● WHAT IS REQUIRED
Restate exactly the lines of the entries below, beginning with the first and ending with the line that holds "This is well-defined". Pictures are not copied.
** Opening SUPPLIED DATA block **
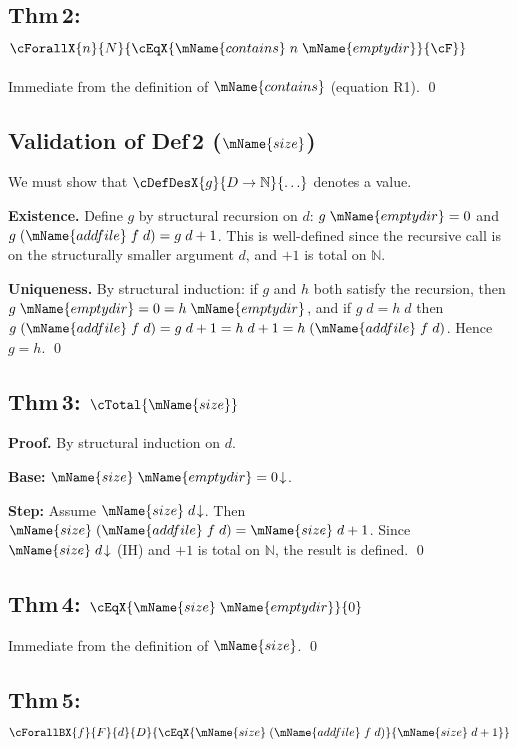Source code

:\documentclass[11pt]{article}
\begin{document}
\subsection{Thm\,2:
  $\cForallX{n}{N}{\cEqX{\mName{contains}\;n\;\mName{emptydir}}{\cF}}$}

Immediate from the definition of $\mName{contains}$ (equation R1).
\qed

\subsection{Validation of Def\,2 ($\mName{size}$)}

We must show that $\cDefDesX{g}{D \to \mathbb{N}}{\ldots}$ denotes
a value.

\textbf{Existence.}
Define $g$ by structural recursion on $d$:
$g\;\mName{emptydir} = 0$ and
$g\;(\mName{addfile}\;f\;d) = g\;d + 1$.
This is well-defined since the recursive call is on the
structurally smaller argument $d$, and $+ 1$ is total on
$\mathbb{N}$.

\textbf{Uniqueness.}
By structural induction: if $g$ and $h$ both satisfy the
recursion, then $g\;\mName{emptydir} = 0 = h\;\mName{emptydir}$,
and if $g\;d = h\;d$ then
$g\;(\mName{addfile}\;f\;d) = g\;d + 1 = h\;d + 1
= h\;(\mName{addfile}\;f\;d)$.
Hence $g = h$. \qed

\subsection{Thm\,3: $\cTotal{\mName{size}}$}

\textbf{Proof.}
By structural induction on $d$.

\textbf{Base:} $\mName{size}\;\mName{emptydir} = 0\!\downarrow$.

\textbf{Step:} Assume $\mName{size}\;d\!\downarrow$.  Then
$\mName{size}\;(\mName{addfile}\;f\;d) = \mName{size}\;d + 1$.
Since $\mName{size}\;d\!\downarrow$ (IH) and $+ 1$ is total on
$\mathbb{N}$, the result is defined. \qed

\subsection{Thm\,4:
  $\cEqX{\mName{size}\;\mName{emptydir}}{0}$}

Immediate from the definition of $\mName{size}$. \qed

\subsection{Thm\,5:
  $\cForallBX{f}{F}{d}{D}{
    \cEqX{\mName{size}\;(\mName{addfile}\;f\;d)}{\mName{size}\;d + 1}}$}
\end{document}
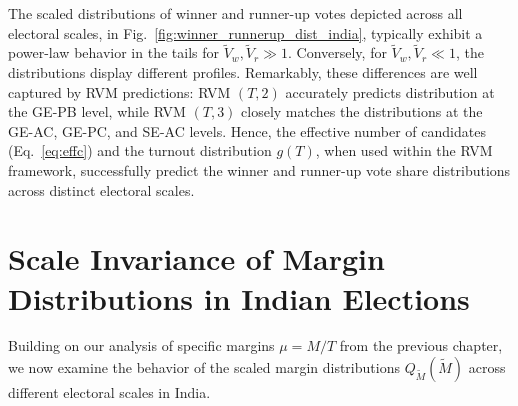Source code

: The scaled distributions of winner and runner-up votes depicted across all electoral scales, in Fig.~\ref{fig:winner_runnerup_dist_india}, typically exhibit a power-law behavior in the tails for $\widetilde{V}_w, \widetilde{V}_r \gg 1$. Conversely, for $\widetilde{V}_w, \widetilde{V}_r \ll 1$, the distributions display different profiles. Remarkably, these differences are well captured by RVM predictions: RVM $(T, 2)$ accurately predicts distribution at the GE-PB level, while RVM $(T, 3)$ closely matches the distributions at the GE-AC, GE-PC, and SE-AC levels. Hence, the effective number of candidates (Eq.~\ref{eq:effc}) and the turnout distribution $g(T)$, when used within the RVM framework, successfully predict the winner and runner-up vote share distributions across distinct electoral scales.   

\section{Scale Invariance of Margin Distributions in Indian Elections}
Building on our analysis of specific margins $\mu = M/T$ from the previous chapter, we now examine the behavior of the scaled margin distributions $Q_{\widetilde{M}}(\widetilde{M})$ across different electoral scales in India.
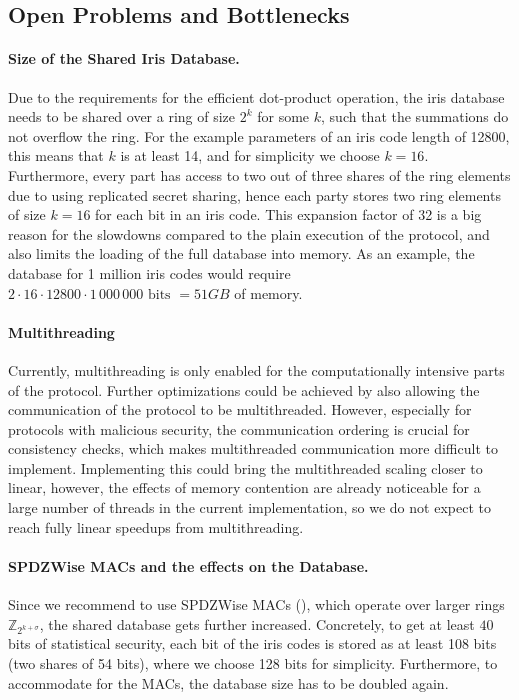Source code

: \documentclass[a4paper,11pt,
]{article}
\newcommand{\Z}{\ensuremath{\mathbb{Z}}\xspace}
\begin{document}
\subsection{Open Problems and Bottlenecks}

\paragraph{Size of the Shared Iris Database.}
Due to the requirements for the efficient dot-product operation, the iris database needs to be shared over a ring of size $2^k$ for some $k$, such that the summations do not overflow the ring.
For the example parameters of an iris code length of 12800, this means that $k$ is at least 14, and for simplicity we choose $k=16$.
Furthermore, every part has access to two out of three shares of the ring elements due to using replicated secret sharing, hence each party stores two ring elements of size $k=16$ for each bit in an iris code.
This expansion factor of 32 is a big reason for the slowdowns compared to the plain execution of the protocol, and also limits the loading of the full database into memory. As an example, the database for 1 million iris codes would require $2 \cdot 16 \cdot 12800 \cdot 1\,000\,000 \text{ bits } = 51 GB$ of memory.

\paragraph{Multithreading}
Currently, multithreading is only enabled for the computationally intensive parts of the protocol. Further optimizations could be achieved by also allowing the communication of the protocol to be multithreaded. However, especially for protocols with malicious security, the communication ordering is crucial for consistency checks, which makes multithreaded communication more difficult to implement. Implementing this could bring the multithreaded scaling closer to linear, however, the effects of memory contention are already noticeable for a large number of threads in the current implementation, so we do not expect to reach fully linear speedups from multithreading.

\paragraph{SPDZWise MACs and the effects on the Database.}
Since we recommend to use SPDZWise MACs (), which operate over larger rings $\Z_{2^{k + \sigma}}$, the shared database gets further increased. Concretely, to get at least $40$ bits of statistical security, each bit of the iris codes is stored as at least 108 bits (two shares of 54 bits), where we choose 128 bits for simplicity. Furthermore, to accommodate for the MACs, the database size has to be doubled again.
\end{document}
** Closing SUPPLIED DATA block **
● RESPONSE BELOW
Source code

:\documentclass[11pt]{article}
\begin{document}
\subsection{Thm\,2:
  $\cForallX{n}{N}{\cEqX{\mName{contains}\;n\;\mName{emptydir}}{\cF}}$}

Immediate from the definition of $\mName{contains}$ (equation R1).
\qed

\subsection{Validation of Def\,2 ($\mName{size}$)}

We must show that $\cDefDesX{g}{D \to \mathbb{N}}{\ldots}$ denotes
a value.

\textbf{Existence.}
Define $g$ by structural recursion on $d$:
$g\;\mName{emptydir} = 0$ and
$g\;(\mName{addfile}\;f\;d) = g\;d + 1$.
This is well-defined since the recursive call is on the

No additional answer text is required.